A few weeks after that, I got a package in the mail. Aunt Mare sent me one of the mugs.

I don’t know where else to go with this.

I’m really going to miss my aunt, who was one of my favorite adults to be a child with.

Settled Places

It hadn’t occurred to me. Perhaps it was the last thing that had to heal over; the last vestige of being hurt, of mourning.

The other parts were so obvious: sadness, anger, frustration, fear, overindulgence in everything. When I got here, I decided that the best way to leave the past behind was to run forward, full steam. I had to change everything. I had to make a new life. Make new friends. Take new chances. Learn new skills. Build things with my hands. Build a life. Become something new. Phoenix from the ashes, right? So trite.

But it was important to keep moving forward. The Year of Saying Yes. It helped me to distance myself. And that helped me to start to heal.

Yet in the back of my mind, for so long, the past was still there. Being here, in this apartment, in this city, in this job, with these friends … I never admitted it before, not even to myself, but I knew. All of it felt like a visit. Everything felt like a station. A transition. A period of my life before things got back to where they had been. I guess I only realized it now, but I really think I kept looking at this apartment as the place I lived before I moved back to Baltimore. The city just a layover. The job just preparing me for getting back to the professional community I had always planned on being a part of, somewhere else. The friends? Did I really look at these friendships and think, “I’m so glad these people took care of me during the time I was with them, before I headed back home.”

Some part of me looked at all of this as the trappings of pleasantness I used to get myself right.

I still use the name of a scraggly, timid, bossy, bullheaded, pompom-tailed dog as a password. Tonight was the first time I felt disconnected from it. She’s not my dog, and she won’t be again.

And that’s okay. Sincerely, it’s good.

Before I got up to jot this down, I was sitting in bed, reading The Walking Dead. An open pack of Sour Patch Kids sits on the night stand next to an empty glass of water. I got up to refill the glass, and found Kir sleeping on the top of the couch. “All good boys and girls are going to bed!” I said. She squinted back at me, annoyed to be woken from her slumber. “Mer-Ow!” was her only response before nuzzling her face back into the cushion and returning to sleep.

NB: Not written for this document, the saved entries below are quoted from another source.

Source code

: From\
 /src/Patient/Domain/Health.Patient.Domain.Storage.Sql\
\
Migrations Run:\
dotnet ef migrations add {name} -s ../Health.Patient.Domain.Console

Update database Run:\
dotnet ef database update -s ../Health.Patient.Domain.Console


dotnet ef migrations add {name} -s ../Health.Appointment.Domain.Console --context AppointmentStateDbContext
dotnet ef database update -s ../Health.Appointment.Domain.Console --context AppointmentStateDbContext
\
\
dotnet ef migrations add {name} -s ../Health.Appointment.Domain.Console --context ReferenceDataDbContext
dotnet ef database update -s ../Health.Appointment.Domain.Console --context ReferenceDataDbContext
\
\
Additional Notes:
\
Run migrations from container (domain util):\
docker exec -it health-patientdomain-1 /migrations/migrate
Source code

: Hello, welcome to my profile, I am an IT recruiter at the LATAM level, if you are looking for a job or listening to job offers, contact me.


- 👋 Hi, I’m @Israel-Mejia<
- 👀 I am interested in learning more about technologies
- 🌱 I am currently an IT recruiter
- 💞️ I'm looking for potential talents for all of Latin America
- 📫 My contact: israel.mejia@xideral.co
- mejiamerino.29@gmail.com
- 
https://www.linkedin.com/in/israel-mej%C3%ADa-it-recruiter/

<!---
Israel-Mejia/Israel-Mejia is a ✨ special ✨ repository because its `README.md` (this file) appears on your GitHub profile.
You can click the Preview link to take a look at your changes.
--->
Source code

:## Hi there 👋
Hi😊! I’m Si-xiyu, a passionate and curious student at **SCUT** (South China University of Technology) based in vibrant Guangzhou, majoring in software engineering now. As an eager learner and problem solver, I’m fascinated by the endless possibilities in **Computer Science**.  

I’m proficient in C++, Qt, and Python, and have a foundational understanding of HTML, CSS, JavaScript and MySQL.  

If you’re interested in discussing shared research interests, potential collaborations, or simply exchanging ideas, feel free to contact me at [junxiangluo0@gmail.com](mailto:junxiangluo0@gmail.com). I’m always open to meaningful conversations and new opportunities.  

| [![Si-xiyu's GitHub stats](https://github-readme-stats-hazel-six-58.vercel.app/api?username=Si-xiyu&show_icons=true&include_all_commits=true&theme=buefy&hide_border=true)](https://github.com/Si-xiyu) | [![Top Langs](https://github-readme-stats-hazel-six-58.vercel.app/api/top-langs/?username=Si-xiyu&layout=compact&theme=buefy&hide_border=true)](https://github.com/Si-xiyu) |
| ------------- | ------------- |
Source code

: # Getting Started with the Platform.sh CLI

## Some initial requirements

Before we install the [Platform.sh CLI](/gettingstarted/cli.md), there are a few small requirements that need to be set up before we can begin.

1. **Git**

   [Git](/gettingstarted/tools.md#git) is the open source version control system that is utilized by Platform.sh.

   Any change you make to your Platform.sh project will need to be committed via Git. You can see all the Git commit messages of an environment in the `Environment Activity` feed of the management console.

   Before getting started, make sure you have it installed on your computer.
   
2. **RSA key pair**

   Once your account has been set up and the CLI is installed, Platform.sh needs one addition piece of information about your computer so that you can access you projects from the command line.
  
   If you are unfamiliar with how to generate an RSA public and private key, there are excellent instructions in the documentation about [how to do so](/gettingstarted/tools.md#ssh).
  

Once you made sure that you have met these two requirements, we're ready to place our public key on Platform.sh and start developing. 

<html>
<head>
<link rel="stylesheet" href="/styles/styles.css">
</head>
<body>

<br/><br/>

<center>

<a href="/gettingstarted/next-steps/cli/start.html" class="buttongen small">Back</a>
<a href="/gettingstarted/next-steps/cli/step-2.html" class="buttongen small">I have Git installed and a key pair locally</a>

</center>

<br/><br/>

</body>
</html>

Everything in the apartment is in its place. These things are mine; they have no resonant memories. The fridge is covered with artwork from my nieces, magnets from my various visits to cities across the country since I started the job, a drawing of a demonic cat face made by Hoob, a pictographic golf scorecard, and a graph I drew for the Sailor. The fridge is packed with leftovers from recipes I’ve recently learned to make, the door lined with bottles of homebrew. My records are all lined up on a shelf, except the one I have on the turntable, and its sleeve, which always rests on the same spot on my desk. Beside it are notes and scribbles and shopping lists of beer ingredients. On the coffee table, the remotes sit exactly where they always sit, and a checklist for collectibles in Dead Space 3 rests beside. My glasses are exactly where I put them every night before bed. From my seat, I see the edges of a box underneath my bed, housing a collection of heartbreaks and keepsakes, all from the last year of my life. A layer of dust lays on top of everything in here that I do not touch often. I think it was the dust that really got me; the knowledge that I’ve been here long enough to collect dust on my things.

I simply went to the kitchen to get a glass of water, and the clutter on the counter, the dismissive cat, the things being exactly where they should be … it overwhelmed me, and still I cannot stop smiling.

Tonight, for the first time, I actually felt and knew: I am no longer running. This is where I want to be, and this is a life I really have made.

Tonight, for the first time, I actually felt that this was my home.